My Son Has Dwarfism, But To Us He's Simply 'Little Big'

by Erin Parsons
Originally Published: 
Erin Parsons' son with dwarfism, smiling on the floor next to his toy helicopter, excavator, and car...
Erin Parsons

Four years ago, my unexpectedly awesome adventure began. Our son was only a few days old, and it was our first night home after his birth. It was the longest night of my life. Our precious little bundle of joy screamed for the entire night. Is this normal?! I worried. What had we gotten into? Maybe I didn’t want kids after all!

It turned out that he had double ear infections. My husband and I were shocked and relieved at the same time. There was a reason he screamed for hours on end. But how could our newborn have ear infections so young? Why was he swimming in newborn-sized clothes at 5 weeks old? The ear infections continued. Colic was diagnosed. We were getting concerned, and life is not easy on two hours of broken-up sleep a night. At that point, I was certain that I’d never sleep an entire night again. It was time to talk to the doctor.

Our son was off-the-charts small, but his head was large. He had the biggest brightest blue eyes you’ve ever seen, and a smile that kept me going every day. He was also a little person. Specialists diagnosed him with achondroplasia. It’s a long word that refers to the most common form of dwarfism. With this diagnosis, fears of medical complications and social issues replaced all those beautiful visions that had flooded our minds over the previous 9 months. My ears rang with all the “midget” jokes I had heard over the years. My baby was not a joke. He was a sweet baby boy. My husband and I went through every feeling possible—sadness, anger, self-pity, denial, frustration and loneliness.

We didn’t know anything about dwarfism. It’s not in our family, and I’d never met a little person in my life. But, more than 80 percent of little people are born to average height parents. Achondroplasia only occurs in 1 in 40,000 births. That’s a 0.000025 percent chance. We wondered if we had won the genetic lottery, and it really didn’t take long to realize that was quite true.

The day one of our doctors mentioned that a cure could be in the works was the day I realized that I was not only OK with my son’s condition, but that he is perfect and I wouldn’t change him one bit. The thought of a cure is actually upsetting. Imagine if a doctor told you that you could have your baby’s eye color changed—it’s like that. Our little boy is amazing just the way he is: 6-feet tall or 4-feet tall. What does it matter? As we learn more about achondroplasia, our dreams for him of friends, love, marriage and a career return. He will always be small, but that’s all.

However, as is the case with a lot of conditions, this diagnosis comes with a number of possible complications. Before he was 3 years old, our baby had numerous sleep studies, MRIs, ear-tube surgery, tonsil and adenoid surgery and countless specialist visits (and I thought I would have trouble with the vaccines!). He’s a champ. Take that wellness visit and multiply the stress and fear by 100. I had to toughen up, trust the doctors and ask an insane amount of questions.

Today he’s 4 years old. He doesn’t quite know that he’s different. We talk about it a lot. I tell him that he was born to be little just like some people are born with blond hair. We talk about how people with blond hair can do the same things as people with brown hair. The world would be really boring if we were all the same. He likes to watch the little people shows on television. We talk about how he is “little big”—he’s growing up! He can do big boy things even though he is small in size. And trust me, his size is the only thing that is small about him!

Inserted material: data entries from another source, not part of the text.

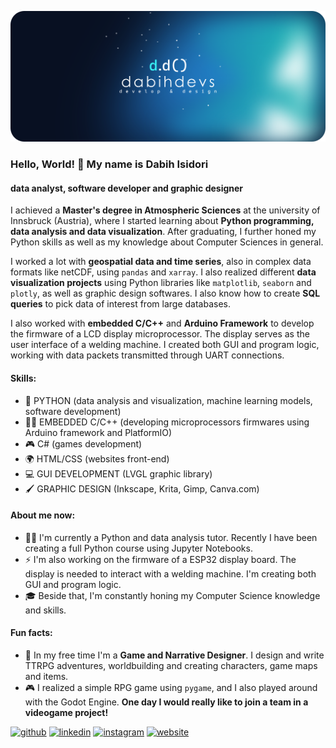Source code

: ![Data analyst, software developer and graphic designer](https://github.com/dabihdevs/dabihdevs/blob/main/logo-banner.png?raw=true)

### Hello, World! 👋 My name is Dabih Isidori
#### data analyst, software developer and graphic designer

I achieved a **Master's degree in Atmospheric Sciences** at the university of Innsbruck (Austria), where I started learning about **Python programming, data analysis and data visualization**. After graduating, I further honed my Python skills as well as my knowledge about Computer Sciences in general.

I worked a lot with **geospatial data and time series**, also in complex data formats like netCDF, using ```pandas``` and ```xarray```. I also realized different **data visualization projects** using Python libraries like ```matplotlib```, ```seaborn``` and ```plotly```, as well as graphic design softwares. I also know how to create **SQL queries** to pick data of interest from large databases.

I also worked with **embedded C/C++** and **Arduino Framework** to develop the firmware of a LCD display microprocessor. The display serves as the user interface of a welding machine. I created both GUI and program logic, working with data packets transmitted through UART connections.


#### Skills:
- 🐍 PYTHON (data analysis and visualization, machine learning models, software development)
- 👨‍💻 EMBEDDED C/C++ (developing microprocessors firmwares using Arduino framework and PlatformIO)
- 🎮 C# (games development)
- 🌍 HTML/CSS (websites front-end)
- 💻 GUI DEVELOPMENT (LVGL graphic library)
- 🖌 GRAPHIC DESIGN (Inkscape, Krita, Gimp, Canva.com)

#### About me now:
- 👨‍🏫 I'm currently a Python and data analysis tutor. Recently I have been creating a full Python course using Jupyter Notebooks.
- ⚡ I'm also working on the firmware of a ESP32 display board. The display is needed to interact with a welding machine. I'm creating both GUI and program logic.
- 🎓 Beside that, I'm constantly honing my Computer Science knowledge and skills.

 #### Fun facts:
 - 🐉 In my free time I'm a **Game and Narrative Designer**. I design and write TTRPG adventures, worldbuilding and creating characters, game maps and items.
 - 🎮 I realized a simple RPG game using ```pygame```, and I also played around with the Godot Engine. **One day I would really like to join a team in a videogame project!**


[<img src='https://cdn.jsdelivr.net/npm/simple-icons@3.0.1/icons/github.svg' alt='github' height='40'>](https://github.com/dabihdevs)  [<img src='https://cdn.jsdelivr.net/npm/simple-icons@3.0.1/icons/linkedin.svg' alt='linkedin' height='40'>](https://www.linkedin.com/in/dabih-isidori-5685ab150/)  [<img src='https://cdn.jsdelivr.net/npm/simple-icons@3.0.1/icons/instagram.svg' alt='instagram' height='40'>](https://www.instagram.com/lumoredelcielo/)  [<img src='https://cdn.jsdelivr.net/npm/simple-icons@3.0.1/icons/icloud.svg' alt='website' height='40'>](https://lumoredelcielo.com/)  



<!--
**dabihdevs/dabihdevs** is a ✨ _special_ ✨ repository because its `README.md` (this file) appears on your GitHub profile.

Here are some ideas to get you started:

- 🔭 I’m currently working on ...
- 🌱 I’m currently learning ...
- 👯 I’m looking to collaborate on ...
- 🤔 I’m looking for help with ...
- 💬 Ask me about ...
- 📫 How to reach me: ...
- 😄 Pronouns: ...
- ⚡ Fun fact: ...
-->
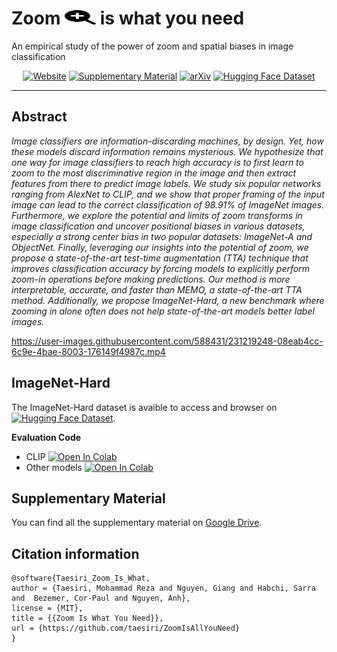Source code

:# Zoom <img src="./assets/magnifying-glass-plus-solid.svg" width="50" height="23"> is what you need

An empirical study of the power of zoom and spatial biases in image classification

<div align="center">    

[![Website](http://img.shields.io/badge/Website-4b44ce.svg)](https://taesiri.github.io/ZoomIsAllYouNeed/)
[![Supplementary Material](http://img.shields.io/badge/Supplementary%20Material-4b44ce.svg)](https://drive.google.com/drive/folders/1bTj5GUGpGp4qssZWVuYCYbUzWy14ASJ6?usp=sharing)
[![arXiv](https://img.shields.io/badge/arXiv-TBA-b31b1b.svg)](https://arxiv.org/abs/TBA)
[![Hugging Face Dataset](https://img.shields.io/badge/%F0%9F%A4%97%20Hugging%20Face-Dataset-red)](https://huggingface.co/datasets/taesiri/imagenet-hard)
</div>

-----

## Abstract

*Image classifiers are information-discarding machines, by design. Yet, how these models discard information remains mysterious. We hypothesize that one way for image classifiers to reach high accuracy is to first learn to zoom to the most discriminative region in the image and then extract features from there to predict image labels. We study six popular networks ranging from AlexNet to CLIP, and we show that proper framing of the input image can lead to the correct classification of 98.91% of ImageNet images. Furthermore, we explore the potential and limits of zoom transforms in image classification and uncover positional biases in various datasets, especially a strong center bias in two popular datasets: ImageNet-A and ObjectNet. Finally, leveraging our insights into the potential of zoom, we propose a state-of-the-art test-time augmentation (TTA) technique that improves classification accuracy by forcing models to explicitly perform zoom-in operations before making predictions. Our method is more interpretable, accurate, and faster than MEMO, a state-of-the-art TTA method. Additionally, we propose ImageNet-Hard, a new benchmark where zooming in alone often does not help state-of-the-art models better label images.*



https://user-images.githubusercontent.com/588431/231219248-08eab4cc-6c9e-4bae-8003-176149f4987c.mp4




## ImageNet-Hard

The ImageNet-Hard dataset is avaible to access and browser on  [![Hugging Face Dataset](https://img.shields.io/badge/%F0%9F%A4%97%20Hugging%20Face-Dataset-red)](https://huggingface.co/datasets/taesiri/imagenet-hard).


**Evaluation Code**

* CLIP <a target="_blank" href="https://colab.research.google.com/github/taesiri/ZoomIsAllYouNeed/blob/main/src/ImageNet_Hard/Prompt_Engineering_for_ImageNet_Hard.ipynb"> <img src="https://colab.research.google.com/assets/colab-badge.svg" alt="Open In Colab"/> </a>
* Other models <a target="_blank" href="https://colab.research.google.com/github/taesiri/ZoomIsAllYouNeed/blob/main/src/ImageNet_Hard/Benchmark_ImageNet_Hard.ipynb">  <img src="https://colab.research.google.com/assets/colab-badge.svg" alt="Open In Colab"/> </a>


## Supplementary Material

You can find all the supplementary material on [Google Drive](https://drive.google.com/drive/folders/1bTj5GUGpGp4qssZWVuYCYbUzWy14ASJ6?usp=sharing).

## Citation information

```
@software{Taesiri_Zoom_Is_What,
author = {Taesiri, Mohammad Reza and Nguyen, Giang and Habchi, Sarra and  Bezemer, Cor-Paul and Nguyen, Anh},
license = {MIT},
title = {{Zoom Is What You Need}},
url = {https://github.com/taesiri/ZoomIsAllYouNeed}
}
```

He started preschool when he turned 3. We thought it would be a great opportunity for him to gain confidence. He proved us right! He has so many friends. Some asked about his size. Some don’t even notice. They see him as their classmate and friend. We love how our friends ask questions about his condition and lend us a sympathetic ear during tough times. We also love how they don’t make his size a concern. It’s as if, like me, they forget he is little.

October is Dwarfism Awareness Month. I’m always looking for ways to share information about my son and achondroplasia; there are still so many people who don’t understand this condition. Both kids and adults are guilty of using derogatory terms (“midget” ranks number-one), taking pictures, teasing outwardly in public and even posting things on the Internet. Little people are still the butt of a lot of cruel jokes. It’s often due to the fact that people don’t know anything about the condition, and the unknown is easy to laugh about. It saddens and frustrates me to think how this can go on. My heart breaks at the thought of someone taking my son’s picture just because he is small. Luckily, these people are the minority—perhaps the only way they can feel good about themselves is to make fun of others. But no matter the reason, my son isn’t the issue. He’s not a victim.

I know I can’t expect people to treat my son just like everyone else. The reality is what it is—he’s different. But that’s it. He’s just small. He likes the same things his preschool friends do, and when he grows up he will have hopes and dreams for his future just like his peers.

When I talk to my son about his stature, he simply states that he is “little big.” He’s starting to understand that he is little, but that he can do big boy things. And he’s proud of it. And I am too.